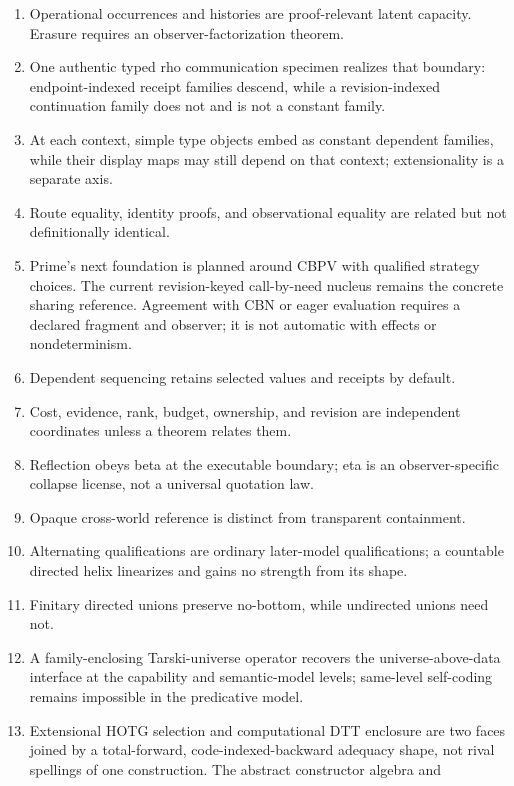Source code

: \documentclass[11pt]{article}
\theoremstyle{definition}
\theoremstyle{remark}
\begin{document}
\begin{enumerate}
\item Operational occurrences and histories are proof-relevant latent capacity.
  Erasure requires an observer-factorization theorem.
\item One authentic typed rho communication specimen realizes that boundary:
  endpoint-indexed receipt families descend, while a revision-indexed
  continuation family does not and is not a constant family.
\item At each context, simple type objects embed as constant dependent
  families, while their display maps may still depend on that context;
  extensionality is a separate axis.
\item Route equality, identity proofs, and observational equality are related but
  not definitionally identical.
\item Prime's next foundation is planned around CBPV with qualified strategy
  choices. The current revision-keyed call-by-need nucleus remains the concrete
  sharing reference. Agreement with CBN or eager evaluation requires a declared
  fragment and observer; it is not automatic with effects or nondeterminism.
\item Dependent sequencing retains selected values and receipts by default.
\item Cost, evidence, rank, budget, ownership, and revision are independent
  coordinates unless a theorem relates them.
\item Reflection obeys beta at the executable boundary; eta is an
  observer-specific collapse license, not a universal quotation law.
\item Opaque cross-world reference is distinct from transparent containment.
\item Alternating qualifications are ordinary later-model qualifications; a
  countable directed helix linearizes and gains no strength from its shape.
\item Finitary directed unions preserve no-bottom, while undirected unions need
  not.
\item A family-enclosing Tarski-universe operator recovers the
  universe-above-data interface at the capability and semantic-model levels;
  same-level self-coding remains impossible in the predicative model.
\item Extensional HOTG selection and computational DTT enclosure are two faces
  joined by a total-forward, code-indexed-backward adequacy shape, not
  rival spellings of one construction.  The abstract constructor algebra and

\end{enumerate}
\end{document}

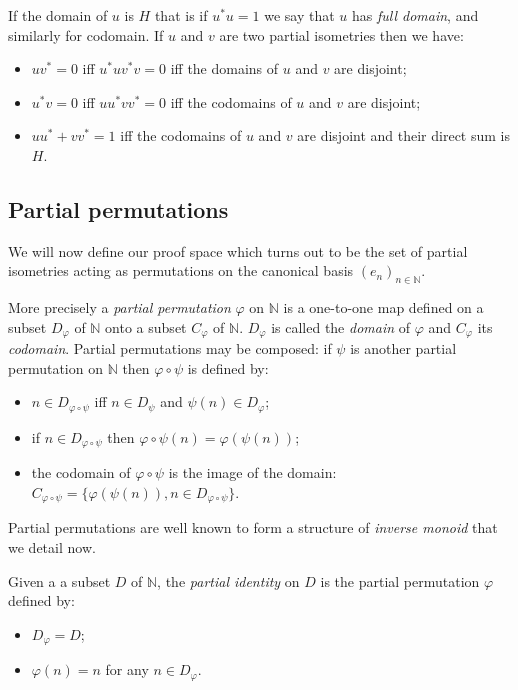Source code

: If the domain of \(u\) is \(H\) that is if \(u^* u = 1\) we say that
\(u\) has \emph{full domain}, and similarly for codomain. If \(u\) and
\(v\) are two partial isometries then we have:
\begin{itemize}
\item \(uv^* = 0\) iff \(u^*uv^*v = 0\) iff the domains of \(u\) and \(v\)
  are disjoint;
\item \(u^*v = 0\) iff \(uu^*vv^* = 0\) iff the codomains of \(u\) and \(v\)
  are disjoint;
\item \(uu^* + vv^* = 1\) iff the codomains of \(u\) and \(v\) are disjoint
  and their direct sum is \(H\).
\end{itemize}


\subsection{Partial permutations}\label{partial-permutations}

We will now define our proof space which turns out to be the set of
partial isometries acting as permutations on the canonical basis
\((e_n)_{n\in\mathbb{N}}\).

More precisely a \emph{partial permutation} \(\varphi\) on
\(\mathbb{N}\) is a one-to-one map defined on a subset \(D_\varphi\) of
\(\mathbb{N}\) onto a subset \(C_\varphi\) of \(\mathbb{N}\).
\(D_\varphi\) is called the \emph{domain} of \(\varphi\) and
\(C_\varphi\) its \emph{codomain}. Partial permutations may be composed:
if \(\psi\) is another partial permutation on \(\mathbb{N}\) then
\(\varphi\circ\psi\) is defined by:
\begin{itemize}
\item \(n\in D_{\varphi\circ\psi}\) iff \(n\in D_\psi\) and
  \(\psi(n)\in D_\varphi\);
\item if \(n\in D_{\varphi\circ\psi}\) then
  \(\varphi\circ\psi(n) = \varphi(\psi(n))\);
\item the codomain of \(\varphi\circ\psi\) is the image of the domain:
  \(C_{\varphi\circ\psi} = \{\varphi(\psi(n)), n\in D_{\varphi\circ\psi}\}\).
\end{itemize}

Partial permutations are well known to form a structure of \emph{inverse
monoid} that we detail now.

Given a a subset \(D\) of \(\mathbb{N}\), the \emph{partial identity} on
\(D\) is the partial permutation \(\varphi\) defined by:
\begin{itemize}
\item \(D_\varphi = D\);
\item \(\varphi(n) = n\) for any \(n\in D_\varphi\).
\end{itemize}

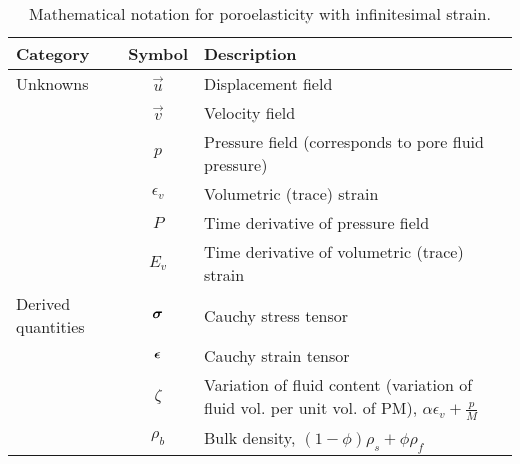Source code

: \begin{table}[htbp]
  \caption{Mathematical notation for poroelasticity with
    infinitesimal strain.}
  \label{tab:notation:poroelasticity}
  \begin{tabular}{lcp{3.5in}}
    \toprule
    {\bf Category}                 & {\bf Symbol}        & {\bf Description}                                                                                             \\
    \midrule
    Unknowns                       & $\vec{u}$           & Displacement field                                                                                            \\
                                   & $\vec{v}$           & Velocity field                                                                                                \\
                                   & $p$                 & Pressure field (corresponds to pore fluid pressure)                                                           \\
                                   & $\epsilon_{v}$      & Volumetric (trace) strain                                                                                     \\
                                   & $P$                 & Time derivative of pressure field                                                                             \\
                                   & $E_{v}$             & Time derivative of volumetric (trace) strain                                                                  \\
    \hline
    Derived quantities             & $\bm{\sigma}$   & Cauchy stress tensor                                                                                          \\
                                   & $\bm{\epsilon}$ & Cauchy strain tensor                                                                                          \\
                                   & $\zeta$             & Variation of fluid content (variation of fluid vol. per unit vol. of PM), $\alpha \epsilon_{v} + \frac{p}{M}$ \\
                                   & $\rho_{b}$          & Bulk density, $\left(1 - \phi\right) \rho_{s} + \phi \rho_{f}$                                                \\

\end{tabular}
\end{table}
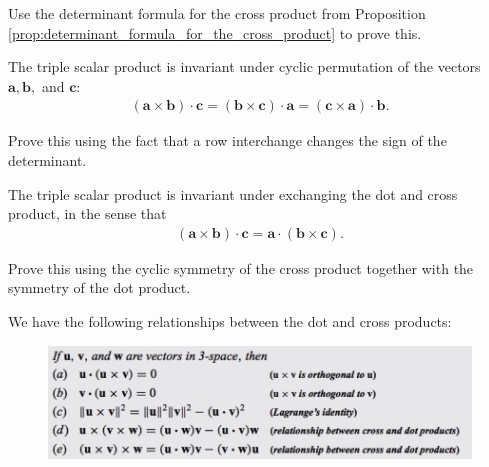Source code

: \documentclass[12pt,letterpaper,reqno]{article}
\numberwithin{equation}{section}
\begin{document}
\begin{exercise}
Use the determinant formula for the cross product from Proposition \ref{prop:determinant_formula_for_the_cross_product} to prove this.
\end{exercise}

\begin{prop}
	The triple scalar product is invariant under cyclic permutation of the vectors $\mathbf{a}, \mathbf{b},$ and $\mathbf{c}$:
	\begin{align*}
		(\mathbf{a} \times \mathbf{b})\cdot \mathbf{c}=(\mathbf{b} \times \mathbf{c})\cdot \mathbf{a}=(\mathbf{c} \times \mathbf{a})\cdot \mathbf{b}.
	\end{align*}
\end{prop}

\begin{exercise}
Prove this using the fact that a row interchange changes the sign of the determinant.	
\end{exercise}

\begin{prop}
	The triple scalar product is invariant under exchanging the dot and cross product, in the sense that 
	\begin{align*}
		(\mathbf{a} \times \mathbf{b})\cdot \mathbf{c}=\mathbf{a} \cdot (\mathbf{b}\times \mathbf{c}).
	\end{align*}
\end{prop}

\begin{exercise}
Prove this using the cyclic symmetry of the cross product together with the symmetry of the dot product.	
\end{exercise}

\begin{prop}
We have the following relationships between the dot and cross products:
	\begin{figure}[h]
			\includegraphics[scale=0.3]{figures_mvc/rel_dot_cross_p}
	\end{figure}
\end{prop}
\end{document}
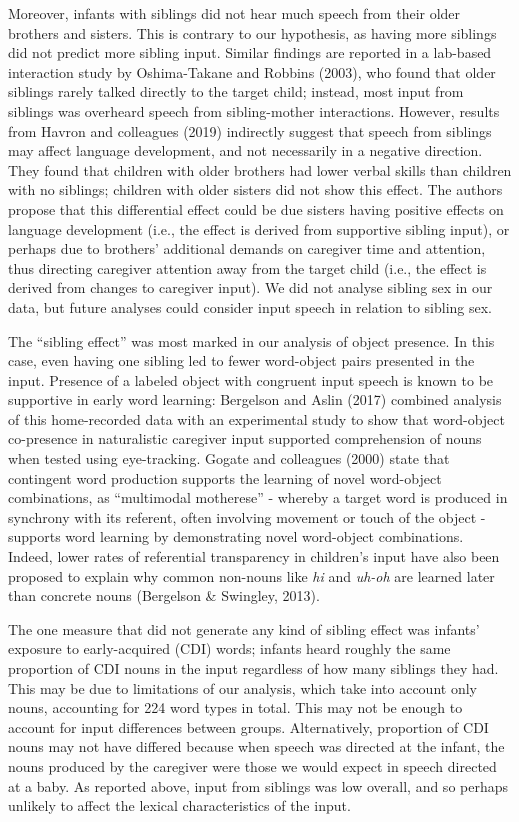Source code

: \documentclass[
  english,
  man,floatsintext]{apa6}
\begin{document}
Moreover, infants with siblings did not hear much speech from their older brothers and sisters. This is contrary to our hypothesis, as having more siblings did not predict more sibling input. Similar findings are reported in a lab-based interaction study by Oshima-Takane and Robbins (2003), who found that older siblings rarely talked directly to the target child; instead, most input from siblings was overheard speech from sibling-mother interactions. However, results from Havron and colleagues (2019) indirectly suggest that speech from siblings may affect language development, and not necessarily in a negative direction. They found that children with older brothers had lower verbal skills than children with no siblings; children with older sisters did not show this effect. The authors propose that this differential effect could be due sisters having positive effects on language development (i.e., the effect is derived from supportive sibling input), or perhaps due to brothers' additional demands on caregiver time and attention, thus directing caregiver attention away from the target child (i.e., the effect is derived from changes to caregiver input). We did not analyse sibling sex in our data, but future analyses could consider input speech in relation to sibling sex.

The \enquote{sibling effect} was most marked in our analysis of object presence. In this case, even having one sibling led to fewer word-object pairs presented in the input. Presence of a labeled object with congruent input speech is known to be supportive in early word learning: Bergelson and Aslin (2017) combined analysis of this home-recorded data with an experimental study to show that word-object co-presence in naturalistic caregiver input supported comprehension of nouns when tested using eye-tracking. Gogate and colleagues (2000) state that contingent word production supports the learning of novel word-object combinations, as \enquote{multimodal motherese} - whereby a target word is produced in synchrony with its referent, often involving movement or touch of the object - supports word learning by demonstrating novel word-object combinations. Indeed, lower rates of referential transparency in children's input have also been proposed to explain why common non-nouns like \emph{hi} and \emph{uh-oh} are learned later than concrete nouns (Bergelson \& Swingley, 2013).

The one measure that did not generate any kind of sibling effect was infants' exposure to early-acquired (CDI) words; infants heard roughly the same proportion of CDI nouns in the input regardless of how many siblings they had. This may be due to limitations of our analysis, which take into account only nouns, accounting for 224 word types in total. This may not be enough to account for input differences between groups. Alternatively, proportion of CDI nouns may not have differed because when speech was directed at the infant, the nouns produced by the caregiver were those we would expect in speech directed at a baby. As reported above, input from siblings was low overall, and so perhaps unlikely to affect the lexical characteristics of the input.
\end{document}
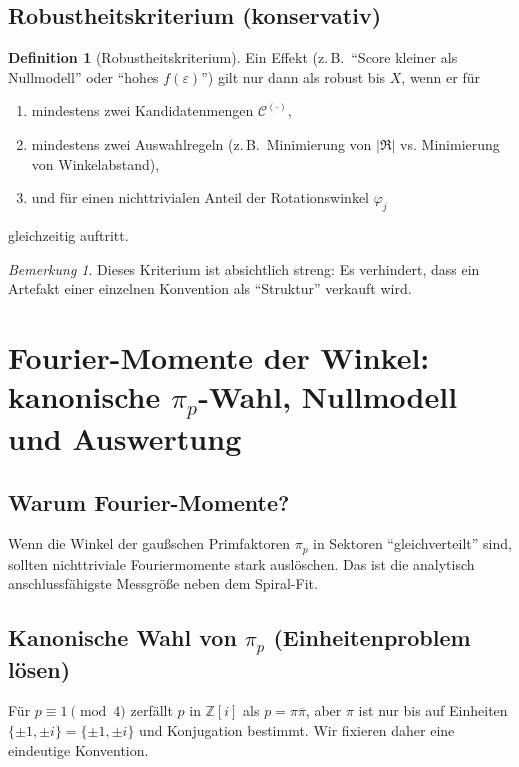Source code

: \documentclass[a4paper,11pt]{article}
\theoremstyle{definition}
\newtheorem{definition}[satz]{Definition}
\theoremstyle{remark}
\newtheorem{bemerkung}[satz]{Bemerkung}
\newcommand{\Zi}{\mathbb{Z}[i]}
\newcommand{\unit}{\{\pm 1,\pm i\}}
\begin{document}
	\subsection{Robustheitskriterium (konservativ)}
	\begin{definition}[Robustheitskriterium]
		Ein Effekt (z.\,B.\ ``Score kleiner als Nullmodell'' oder ``hohes \(f(\varepsilon)\)'') gilt nur dann als robust bis \(X\),
		wenn er für
		\begin{enumerate}
			\item mindestens zwei Kandidatenmengen \(\mathcal{C}^{(\cdot)}\),
			\item mindestens zwei Auswahlregeln (z.\,B.\ Minimierung von \(|\Re|\) vs. Minimierung von Winkelabstand),
			\item und für einen nichttrivialen Anteil der Rotationswinkel \(\varphi_j\)
		\end{enumerate}
		gleichzeitig auftritt.
	\end{definition}
	
	\begin{bemerkung}
		Dieses Kriterium ist absichtlich streng: Es verhindert, dass ein Artefakt einer einzelnen Konvention als ``Struktur'' verkauft wird.
	\end{bemerkung}
	
	
	
	\section{Fourier-Momente der Winkel: kanonische \texorpdfstring{$\pi_p$}{pi\_p}-Wahl, Nullmodell und Auswertung}
	\label{sec:fourier}
	
	\subsection{Warum Fourier-Momente?}
	Wenn die Winkel der gaußschen Primfaktoren \(\pi_p\) in Sektoren ``gleichverteilt'' sind, sollten nichttriviale
	Fouriermomente stark auslöschen. Das ist die analytisch anschlussfähigste Messgröße neben dem Spiral-Fit.
	
	\subsection{Kanonische Wahl von \(\pi_p\) (Einheitenproblem lösen)}
	Für \(p\equiv 1\pmod 4\) zerfällt \(p\) in \(\Zi\) als \(p=\pi\overline{\pi}\), aber \(\pi\) ist nur bis auf Einheiten \(\unit=\{\pm1,\pm i\}\)
	und Konjugation bestimmt. Wir fixieren daher eine eindeutige Konvention.
	
\end{document}
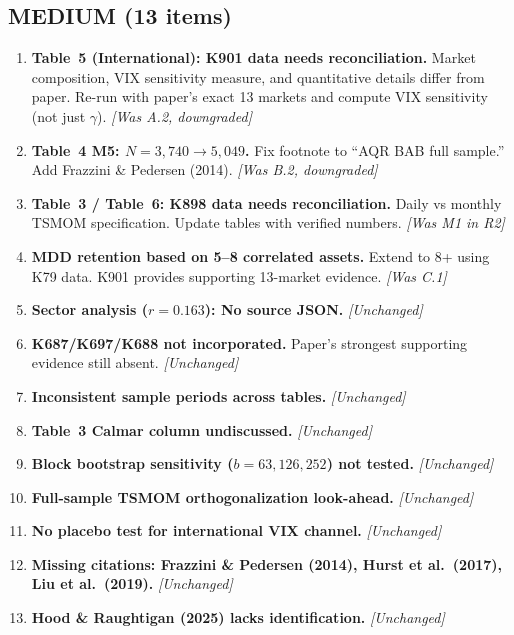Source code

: \documentclass[12pt,a4paper]{article}
\begin{document}
\subsection*{\textcolor{medsev}{MEDIUM (13 items)}}

\begin{enumerate}[label=\textcolor{medsev}{\textbf{M\arabic*}}]

\item \textbf{Table~5 (International): K901 data needs reconciliation.} Market composition, VIX sensitivity measure, and quantitative details differ from paper. Re-run with paper's exact 13 markets and compute VIX sensitivity (not just $\gamma$). \textit{[Was A.2, downgraded]}

\item \textbf{Table~4 M5: $N = 3{,}740 \to 5{,}049$.} Fix footnote to ``AQR BAB full sample.'' Add Frazzini \& Pedersen (2014). \textit{[Was B.2, downgraded]}

\item \textbf{Table~3 / Table~6: K898 data needs reconciliation.} Daily vs monthly TSMOM specification. Update tables with verified numbers. \textit{[Was M1 in R2]}

\item \textbf{MDD retention based on 5--8 correlated assets.} Extend to 8+ using K79 data. K901 provides supporting 13-market evidence. \textit{[Was C.1]}

\item \textbf{Sector analysis ($r = 0.163$): No source JSON.} \textit{[Unchanged]}

\item \textbf{K687/K697/K688 not incorporated.} Paper's strongest supporting evidence still absent. \textit{[Unchanged]}

\item \textbf{Inconsistent sample periods across tables.} \textit{[Unchanged]}

\item \textbf{Table~3 Calmar column undiscussed.} \textit{[Unchanged]}

\item \textbf{Block bootstrap sensitivity ($b = 63, 126, 252$) not tested.} \textit{[Unchanged]}

\item \textbf{Full-sample TSMOM orthogonalization look-ahead.} \textit{[Unchanged]}

\item \textbf{No placebo test for international VIX channel.} \textit{[Unchanged]}

\item \textbf{Missing citations: Frazzini \& Pedersen (2014), Hurst et al.\ (2017), Liu et al.\ (2019).} \textit{[Unchanged]}

\item \textbf{Hood \& Raughtigan (2025) lacks identification.} \textit{[Unchanged]}

\end{enumerate}
\end{document}
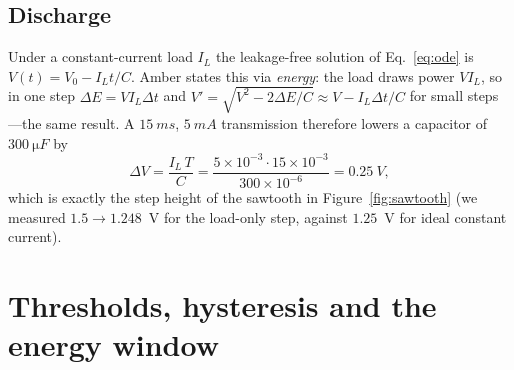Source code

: \subsection{Discharge}
Under a constant-current load $I_L$ the leakage-free solution of Eq.~\eqref{eq:ode} is
$V(t)=V_0-I_Lt/C$. Amber states this via \emph{energy}: the load draws power $VI_L$,
so in one step $\Delta E=VI_L\Delta t$ and $V'=\sqrt{V^2-2\Delta E/C}\approx V-I_L\Delta t/C$ for small steps---the same result. A $\SI{15}{ms}$, $\SI{5}{mA}$ transmission therefore
lowers a capacitor of $\SI{300}{\micro F}$ by
\[
 \Delta V=\frac{I_L\,T}{C}=\frac{5\times10^{-3}\cdot15\times10^{-3}}{300\times10^{-6}}=\SI{0.25}{V},
\]
which is exactly the step height of the sawtooth in Figure~\ref{fig:sawtooth} (we measured $1.5\to1.248$~V
for the load-only step, against $1.25$~V for ideal constant current).

\section{Thresholds, hysteresis and the energy window}
\label{sec:hysteresis}

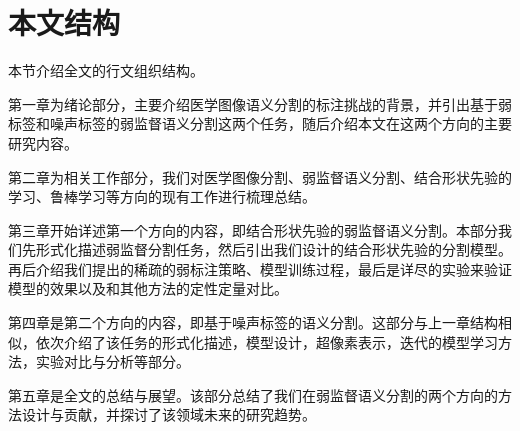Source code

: \section{本文结构}
本节介绍全文的行文组织结构。

第一章为绪论部分，主要介绍医学图像语义分割的标注挑战的背景，并引出基于弱标签和噪声标签的弱监督语义分割这两个任务，随后介绍本文在这两个方向的主要研究内容。

第二章为相关工作部分，我们对医学图像分割、弱监督语义分割、结合形状先验的学习、鲁棒学习等方向的现有工作进行梳理总结。

第三章开始详述第一个方向的内容，即结合形状先验的弱监督语义分割。本部分我们先形式化描述弱监督分割任务，然后引出我们设计的结合形状先验的分割模型。再后介绍我们提出的稀疏的弱标注策略、模型训练过程，最后是详尽的实验来验证模型的效果以及和其他方法的定性定量对比。

第四章是第二个方向的内容，即基于噪声标签的语义分割。这部分与上一章结构相似，依次介绍了该任务的形式化描述，模型设计，超像素表示，迭代的模型学习方法，实验对比与分析等部分。

第五章是全文的总结与展望。该部分总结了我们在弱监督语义分割的两个方向的方法设计与贡献，并探讨了该领域未来的研究趋势。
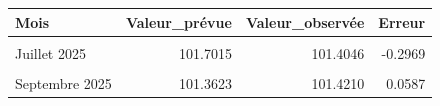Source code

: \centering
\centering
\begin{tabular}[t]{lrrr}
\toprule
Mois & Valeur\_prévue & Valeur\_observée & Erreur\\
\midrule
\cellcolor{gray!10}{Juin 2025} & \cellcolor{gray!10}{101.7176} & \cellcolor{gray!10}{101.3877} & \cellcolor{gray!10}{-0.3299}\\
Juillet 2025 & 101.7015 & 101.4046 & -0.2969\\
\cellcolor{gray!10}{Août 2025} & \cellcolor{gray!10}{101.3804} & \cellcolor{gray!10}{101.4046} & \cellcolor{gray!10}{0.0242}\\
Septembre 2025 & 101.3623 & 101.4210 & 0.0587\\
\bottomrule
\end{tabular}

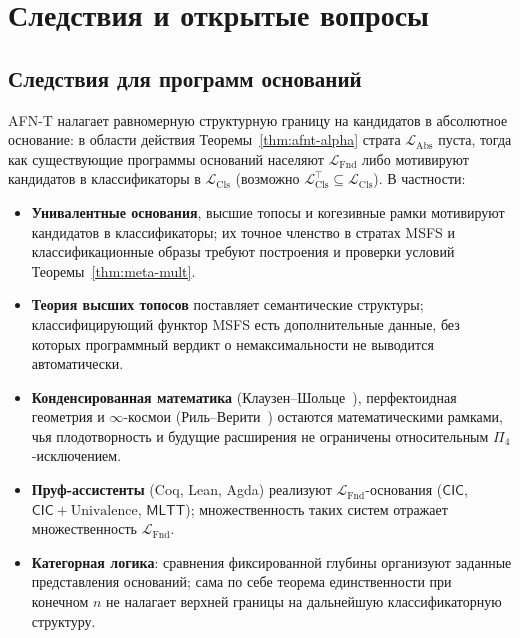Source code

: \documentclass[11pt]{article}
\theoremstyle{plain}
\theoremstyle{definition}
\newcommand{\LFnd}{\mathcal{L}_{\mathrm{Fnd}}}
\newcommand{\LCls}{\mathcal{L}_{\mathrm{Cls}}}
\newcommand{\LClsMax}{\mathcal{L}_{\mathrm{Cls}}^{\top}}
\newcommand{\LAbs}{\mathcal{L}_{\mathrm{Abs}}}
\newcommand{\MLTT}{\mathsf{MLTT}}
\newcommand{\CIC}{\mathsf{CIC}}
\begin{document}
\section{Следствия и открытые вопросы}\label{sec:consequences}

\subsection{Следствия для программ оснований}

AFN-T налагает равномерную структурную границу на кандидатов в абсолютное основание: в области действия Теоремы~\ref{thm:afnt-alpha} страта $\LAbs$ пуста, тогда как существующие программы оснований населяют $\LFnd$ либо мотивируют кандидатов в классификаторы в $\LCls$ (возможно $\LClsMax \subseteq \LCls$). В частности:
\begin{itemize}\setlength{\itemsep}{1pt}
\item \textbf{Унивалентные основания}, высшие топосы и когезивные рамки мотивируют кандидатов в классификаторы; их точное членство в стратах MSFS и классификационные образы требуют построения и проверки условий Теоремы~\ref{thm:meta-mult}.
\item \textbf{Теория высших топосов} поставляет семантические структуры; классифицирующий функтор MSFS есть дополнительные данные, без которых программный вердикт о немаксимальности не выводится автоматически.
\item \textbf{Конденсированная математика} (Клаузен--Шольце~\cite{ClausenScholze2019}), перфектоидная геометрия и $\infty$-космои (Риль--Верити~\cite{RiehlVerity2022}) остаются математическими рамками, чья плодотворность и будущие расширения не ограничены относительным $\Pi_4$-исключением.
\item \textbf{Пруф-ассистенты} (Coq, Lean, Agda) реализуют $\LFnd$-основания ($\CIC$, $\CIC + \mathrm{Univalence}$, $\MLTT$); множественность таких систем отражает множественность $\LFnd$.
\item \textbf{Категорная логика}: сравнения фиксированной глубины организуют заданные представления оснований; сама по себе теорема единственности при конечном $n$ не налагает верхней границы на дальнейшую классификаторную структуру.
\end{itemize}
\end{document}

================

* [Problem to solve]
Word for word, restate the lines above from the line containing "We will now" through the line containing "iff \(n\in D_\psi\) and", with both included and nothing else.

* [Answer box]
We will now define our proof space which turns out to be the set of
partial isometries acting as permutations on the canonical basis
\((e_n)_{n\in\mathbb{N}}\).

More precisely a \emph{partial permutation} \(\varphi\) on
\(\mathbb{N}\) is a one-to-one map defined on a subset \(D_\varphi\) of
\(\mathbb{N}\) onto a subset \(C_\varphi\) of \(\mathbb{N}\).
\(D_\varphi\) is called the \emph{domain} of \(\varphi\) and
\(C_\varphi\) its \emph{codomain}. Partial permutations may be composed:
if \(\psi\) is another partial permutation on \(\mathbb{N}\) then
\(\varphi\circ\psi\) is defined by:
\begin{itemize}
\item \(n\in D_{\varphi\circ\psi}\) iff \(n\in D_\psi\) and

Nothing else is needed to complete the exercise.